WORK TASK >> Exclude the pictures, then restate exactly each line of the data below from the first through the line containing "3. You have".
Start of TASK INPUT
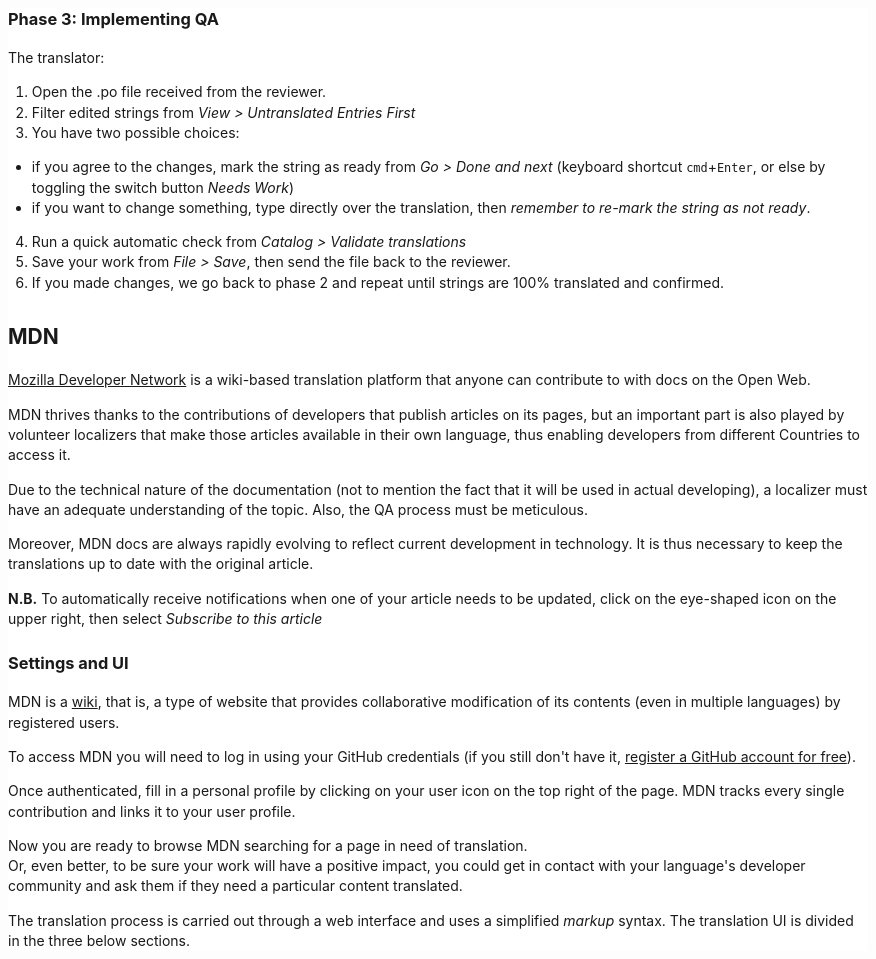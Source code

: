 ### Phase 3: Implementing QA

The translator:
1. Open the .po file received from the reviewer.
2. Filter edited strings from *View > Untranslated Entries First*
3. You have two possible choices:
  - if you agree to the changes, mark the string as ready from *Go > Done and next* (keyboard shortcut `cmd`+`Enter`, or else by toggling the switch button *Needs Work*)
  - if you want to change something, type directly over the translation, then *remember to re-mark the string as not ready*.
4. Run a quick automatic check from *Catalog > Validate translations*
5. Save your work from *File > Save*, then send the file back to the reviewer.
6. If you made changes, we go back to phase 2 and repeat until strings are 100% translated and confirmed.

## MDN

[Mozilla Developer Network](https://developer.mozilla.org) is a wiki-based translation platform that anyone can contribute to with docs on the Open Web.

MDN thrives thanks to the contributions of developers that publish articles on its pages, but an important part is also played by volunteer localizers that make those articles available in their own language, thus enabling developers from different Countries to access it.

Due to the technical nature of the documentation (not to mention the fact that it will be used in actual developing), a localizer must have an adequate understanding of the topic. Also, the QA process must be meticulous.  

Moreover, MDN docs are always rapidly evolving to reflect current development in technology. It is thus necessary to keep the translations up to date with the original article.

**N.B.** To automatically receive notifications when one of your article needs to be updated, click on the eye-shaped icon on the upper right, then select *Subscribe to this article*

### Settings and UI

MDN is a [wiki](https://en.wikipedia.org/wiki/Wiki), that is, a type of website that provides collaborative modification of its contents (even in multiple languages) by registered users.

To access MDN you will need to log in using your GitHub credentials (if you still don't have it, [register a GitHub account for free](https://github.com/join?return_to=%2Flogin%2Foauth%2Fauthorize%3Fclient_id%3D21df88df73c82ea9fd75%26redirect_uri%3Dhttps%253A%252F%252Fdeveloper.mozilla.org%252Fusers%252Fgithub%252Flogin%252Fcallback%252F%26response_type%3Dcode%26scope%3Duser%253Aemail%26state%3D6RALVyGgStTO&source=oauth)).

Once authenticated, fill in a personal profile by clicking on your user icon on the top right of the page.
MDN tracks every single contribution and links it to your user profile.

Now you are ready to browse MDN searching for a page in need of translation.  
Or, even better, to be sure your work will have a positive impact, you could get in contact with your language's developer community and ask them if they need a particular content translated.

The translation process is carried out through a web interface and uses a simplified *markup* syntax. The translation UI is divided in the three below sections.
End of TASK INPUT
TASK ANSWER >>
Source code

: ### Phase 3: Implementing QA

The translator:
1. Open the .po file received from the reviewer.
2. Filter edited strings from *View > Untranslated Entries First*
3. You have two possible choices:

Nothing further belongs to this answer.